## Instructions to follow
An exact reproduction of the lines below, from the first through the one with "2 Levels of", is the whole answer; pictures have no place in it.

## Available records
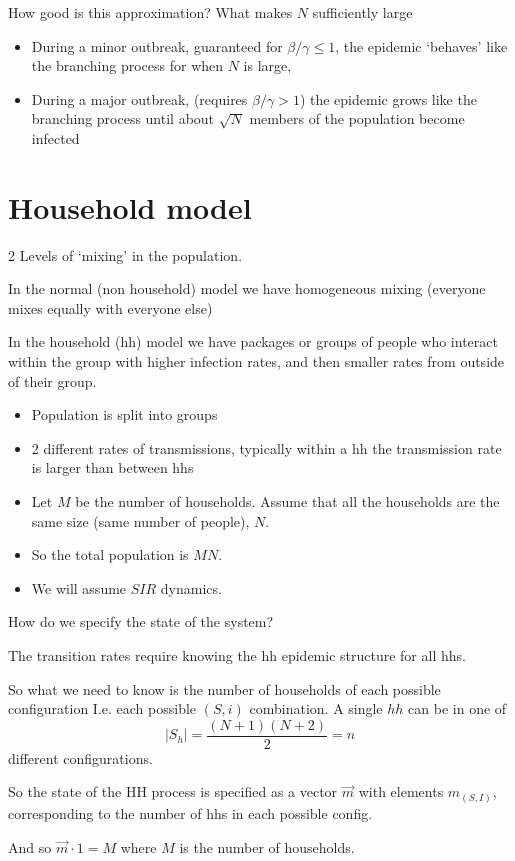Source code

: \documentclass{/home/janmebows/Documents/LatexTemplates/myassignment}
\begin{document}
How good is this approximation? What makes $N$ sufficiently large
\begin{itemize}
    \item During a minor outbreak, guaranteed for $\beta/\gamma \leq 1$, the epidemic `behaves' like the branching process for when $N$ is large,
    \item During a major outbreak, (requires $\beta/\gamma >1$) the epidemic grows like the branching process until about $\sqrt{N}$ members of the population become infected
\end{itemize}

\section{Household model}
2 Levels of `mixing' in the population.

In the normal (non household) model we have homogeneous mixing (everyone mixes equally with everyone else)

In the household (hh) model we have packages or groups of people who interact within the group with higher infection rates, and then smaller rates from outside of their group.

\begin{itemize}
    \item Population is split into groups
    \item 2 different rates of transmissions, typically within a hh the transmission rate is larger than between hhs\
    \item Let $M$ be the number of households. Assume that all the households are the same size (same number of people), $N$.
    \item So the total population is $MN$.
    \item We will assume $SIR$ dynamics.
\end{itemize}
How do we specify the state of the system?

The transition rates require knowing the hh epidemic structure for all hhs.

So what we need to know is the number of households of each possible configuration I.e. each possible $(S,i)$ combination. 
A single $hh$ can be in one of 
\[|S_h| = \frac{(N+1)(N+2)}2 = n\]
different configurations.


So the state of the HH process is specified as a vector $\vec m$ with elements $m_{(S,I)}$, corresponding to the number of hhs in each possible config.

And so $\vec m \cdot 1 = M$ where $M$ is the number of households.
\end{document}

## Result of the task
Source code

: \documentclass{/home/janmebows/Documents/LatexTemplates/myassignment}
\begin{document}
How good is this approximation? What makes $N$ sufficiently large
\begin{itemize}
    \item During a minor outbreak, guaranteed for $\beta/\gamma \leq 1$, the epidemic `behaves' like the branching process for when $N$ is large,
    \item During a major outbreak, (requires $\beta/\gamma >1$) the epidemic grows like the branching process until about $\sqrt{N}$ members of the population become infected
\end{itemize}

\section{Household model}
2 Levels of `mixing' in the population.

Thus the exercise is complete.